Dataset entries

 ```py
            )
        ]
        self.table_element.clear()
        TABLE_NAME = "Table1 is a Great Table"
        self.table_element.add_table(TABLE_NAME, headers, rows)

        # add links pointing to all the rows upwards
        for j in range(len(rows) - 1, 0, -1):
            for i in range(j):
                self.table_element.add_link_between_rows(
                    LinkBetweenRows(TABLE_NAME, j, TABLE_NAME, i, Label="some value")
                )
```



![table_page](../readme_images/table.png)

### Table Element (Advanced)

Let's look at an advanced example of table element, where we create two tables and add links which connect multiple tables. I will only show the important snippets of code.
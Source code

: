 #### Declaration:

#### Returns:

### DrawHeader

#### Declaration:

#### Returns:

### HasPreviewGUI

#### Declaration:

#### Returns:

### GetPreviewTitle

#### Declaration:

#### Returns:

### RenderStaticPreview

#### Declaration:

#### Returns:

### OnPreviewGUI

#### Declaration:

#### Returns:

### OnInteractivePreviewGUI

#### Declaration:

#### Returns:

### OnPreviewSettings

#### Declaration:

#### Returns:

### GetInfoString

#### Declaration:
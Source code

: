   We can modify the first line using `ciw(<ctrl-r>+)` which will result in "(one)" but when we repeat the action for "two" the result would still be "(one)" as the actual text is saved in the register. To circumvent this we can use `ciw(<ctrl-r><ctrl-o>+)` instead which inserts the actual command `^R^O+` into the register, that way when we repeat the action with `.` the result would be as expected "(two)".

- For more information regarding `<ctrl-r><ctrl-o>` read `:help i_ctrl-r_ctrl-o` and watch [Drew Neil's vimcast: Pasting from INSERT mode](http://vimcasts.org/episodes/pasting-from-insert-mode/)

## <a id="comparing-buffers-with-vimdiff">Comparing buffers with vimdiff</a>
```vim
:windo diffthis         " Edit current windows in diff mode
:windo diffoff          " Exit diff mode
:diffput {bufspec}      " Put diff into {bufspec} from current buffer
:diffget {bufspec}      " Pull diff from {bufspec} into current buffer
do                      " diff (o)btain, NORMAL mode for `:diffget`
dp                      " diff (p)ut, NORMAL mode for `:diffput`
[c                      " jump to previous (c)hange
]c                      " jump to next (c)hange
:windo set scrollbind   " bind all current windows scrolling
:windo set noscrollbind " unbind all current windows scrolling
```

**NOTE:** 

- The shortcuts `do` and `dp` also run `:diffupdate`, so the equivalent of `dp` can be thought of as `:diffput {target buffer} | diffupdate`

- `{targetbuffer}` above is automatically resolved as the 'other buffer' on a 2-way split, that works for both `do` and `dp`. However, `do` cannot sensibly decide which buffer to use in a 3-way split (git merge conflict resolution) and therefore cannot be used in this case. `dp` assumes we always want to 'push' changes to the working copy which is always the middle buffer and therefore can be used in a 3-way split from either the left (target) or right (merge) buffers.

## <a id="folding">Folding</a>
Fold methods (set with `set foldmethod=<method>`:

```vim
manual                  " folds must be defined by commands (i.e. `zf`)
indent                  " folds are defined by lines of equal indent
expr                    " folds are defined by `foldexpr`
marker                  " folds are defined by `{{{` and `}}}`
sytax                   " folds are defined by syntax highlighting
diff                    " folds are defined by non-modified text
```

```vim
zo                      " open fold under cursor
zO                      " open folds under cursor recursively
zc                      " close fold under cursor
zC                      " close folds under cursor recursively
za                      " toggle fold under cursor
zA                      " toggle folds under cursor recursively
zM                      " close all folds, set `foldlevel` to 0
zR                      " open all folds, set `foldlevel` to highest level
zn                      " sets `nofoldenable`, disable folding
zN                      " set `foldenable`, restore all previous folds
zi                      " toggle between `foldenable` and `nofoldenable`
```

## Your assignment
Taking the entries above, please repeat each one exactly.

## Written answer
 ```py
            )
        ]
        self.table_element.clear()
        TABLE_NAME = "Table1 is a Great Table"
        self.table_element.add_table(TABLE_NAME, headers, rows)

        # add links pointing to all the rows upwards
        for j in range(len(rows) - 1, 0, -1):
            for i in range(j):
                self.table_element.add_link_between_rows(
                    LinkBetweenRows(TABLE_NAME, j, TABLE_NAME, i, Label="some value")
                )
```



![table_page](../readme_images/table.png)

### Table Element (Advanced)

Let's look at an advanced example of table element, where we create two tables and add links which connect multiple tables. I will only show the important snippets of code.
Source code

: #### Declaration:

#### Returns:

### DrawHeader

#### Declaration:

#### Returns:

### HasPreviewGUI

#### Declaration:

#### Returns:

### GetPreviewTitle

#### Declaration:

#### Returns:

### RenderStaticPreview

#### Declaration:

#### Returns:

### OnPreviewGUI

#### Declaration:

#### Returns:

### OnInteractivePreviewGUI

#### Declaration:

#### Returns:

### OnPreviewSettings

#### Declaration:

#### Returns:

### GetInfoString

#### Declaration:
Source code

:   We can modify the first line using `ciw(<ctrl-r>+)` which will result in "(one)" but when we repeat the action for "two" the result would still be "(one)" as the actual text is saved in the register. To circumvent this we can use `ciw(<ctrl-r><ctrl-o>+)` instead which inserts the actual command `^R^O+` into the register, that way when we repeat the action with `.` the result would be as expected "(two)".

- For more information regarding `<ctrl-r><ctrl-o>` read `:help i_ctrl-r_ctrl-o` and watch [Drew Neil's vimcast: Pasting from INSERT mode](http://vimcasts.org/episodes/pasting-from-insert-mode/)

## <a id="comparing-buffers-with-vimdiff">Comparing buffers with vimdiff</a>
```vim
:windo diffthis         " Edit current windows in diff mode
:windo diffoff          " Exit diff mode
:diffput {bufspec}      " Put diff into {bufspec} from current buffer
:diffget {bufspec}      " Pull diff from {bufspec} into current buffer
do                      " diff (o)btain, NORMAL mode for `:diffget`
dp                      " diff (p)ut, NORMAL mode for `:diffput`
[c                      " jump to previous (c)hange
]c                      " jump to next (c)hange
:windo set scrollbind   " bind all current windows scrolling
:windo set noscrollbind " unbind all current windows scrolling
```

**NOTE:** 

- The shortcuts `do` and `dp` also run `:diffupdate`, so the equivalent of `dp` can be thought of as `:diffput {target buffer} | diffupdate`

- `{targetbuffer}` above is automatically resolved as the 'other buffer' on a 2-way split, that works for both `do` and `dp`. However, `do` cannot sensibly decide which buffer to use in a 3-way split (git merge conflict resolution) and therefore cannot be used in this case. `dp` assumes we always want to 'push' changes to the working copy which is always the middle buffer and therefore can be used in a 3-way split from either the left (target) or right (merge) buffers.

## <a id="folding">Folding</a>
Fold methods (set with `set foldmethod=<method>`:

```vim
manual                  " folds must be defined by commands (i.e. `zf`)
indent                  " folds are defined by lines of equal indent
expr                    " folds are defined by `foldexpr`
marker                  " folds are defined by `{{{` and `}}}`
sytax                   " folds are defined by syntax highlighting
diff                    " folds are defined by non-modified text
```

```vim
zo                      " open fold under cursor
zO                      " open folds under cursor recursively
zc                      " close fold under cursor
zC                      " close folds under cursor recursively
za                      " toggle fold under cursor
zA                      " toggle folds under cursor recursively
zM                      " close all folds, set `foldlevel` to 0
zR                      " open all folds, set `foldlevel` to highest level
zn                      " sets `nofoldenable`, disable folding
zN                      " set `foldenable`, restore all previous folds
zi                      " toggle between `foldenable` and `nofoldenable`
```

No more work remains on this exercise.